Start of Recorded information
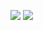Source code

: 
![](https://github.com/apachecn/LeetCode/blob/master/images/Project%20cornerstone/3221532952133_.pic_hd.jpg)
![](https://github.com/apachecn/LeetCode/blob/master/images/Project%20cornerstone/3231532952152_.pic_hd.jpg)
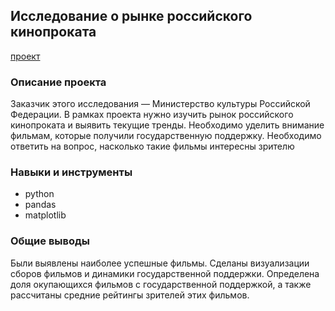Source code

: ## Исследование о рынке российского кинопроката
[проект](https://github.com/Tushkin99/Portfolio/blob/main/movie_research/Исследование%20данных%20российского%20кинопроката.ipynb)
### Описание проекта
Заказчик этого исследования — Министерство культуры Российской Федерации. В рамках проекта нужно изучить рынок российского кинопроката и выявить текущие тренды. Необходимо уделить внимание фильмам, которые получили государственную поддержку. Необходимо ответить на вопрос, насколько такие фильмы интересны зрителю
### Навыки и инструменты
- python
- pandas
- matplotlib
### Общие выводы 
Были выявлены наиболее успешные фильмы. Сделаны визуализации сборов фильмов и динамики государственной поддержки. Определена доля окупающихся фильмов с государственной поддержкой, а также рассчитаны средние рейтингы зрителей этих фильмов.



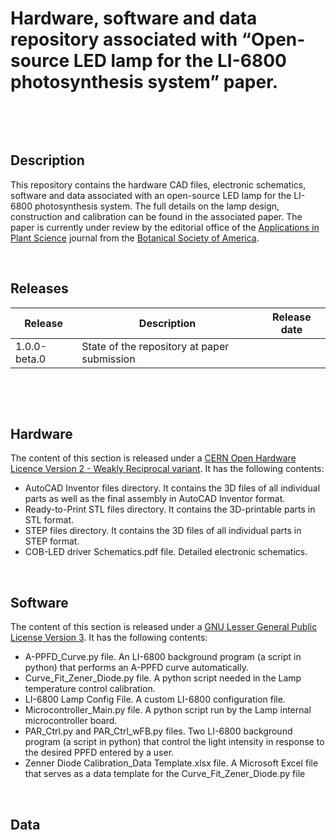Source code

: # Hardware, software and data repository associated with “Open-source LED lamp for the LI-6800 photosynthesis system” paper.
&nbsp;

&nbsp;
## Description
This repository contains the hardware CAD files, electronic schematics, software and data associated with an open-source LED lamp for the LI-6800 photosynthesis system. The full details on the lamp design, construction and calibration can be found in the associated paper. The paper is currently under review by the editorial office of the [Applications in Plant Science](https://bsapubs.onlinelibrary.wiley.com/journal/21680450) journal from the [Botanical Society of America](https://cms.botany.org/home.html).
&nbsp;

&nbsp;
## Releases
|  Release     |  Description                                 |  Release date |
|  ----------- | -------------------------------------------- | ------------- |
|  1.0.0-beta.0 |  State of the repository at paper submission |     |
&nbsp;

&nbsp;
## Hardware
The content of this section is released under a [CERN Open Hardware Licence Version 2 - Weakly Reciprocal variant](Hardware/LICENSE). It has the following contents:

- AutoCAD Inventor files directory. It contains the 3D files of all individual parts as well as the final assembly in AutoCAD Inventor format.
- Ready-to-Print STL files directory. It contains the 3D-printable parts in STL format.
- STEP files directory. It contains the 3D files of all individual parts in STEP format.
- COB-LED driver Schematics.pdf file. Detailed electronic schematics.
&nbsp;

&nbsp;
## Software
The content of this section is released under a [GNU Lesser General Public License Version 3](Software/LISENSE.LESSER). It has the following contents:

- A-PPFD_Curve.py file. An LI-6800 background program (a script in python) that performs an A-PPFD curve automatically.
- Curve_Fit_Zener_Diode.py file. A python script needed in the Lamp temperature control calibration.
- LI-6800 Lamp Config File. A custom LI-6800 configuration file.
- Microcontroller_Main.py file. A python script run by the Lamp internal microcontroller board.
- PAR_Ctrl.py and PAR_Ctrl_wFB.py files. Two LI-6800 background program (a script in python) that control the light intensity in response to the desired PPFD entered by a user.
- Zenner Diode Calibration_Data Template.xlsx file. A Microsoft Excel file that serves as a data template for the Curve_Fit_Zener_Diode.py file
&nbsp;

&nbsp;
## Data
End of Recorded information
*Assignment:*
In the entries above, how many lines hold the word "blob"? State the number and nothing else.

*Solution for this task:*
3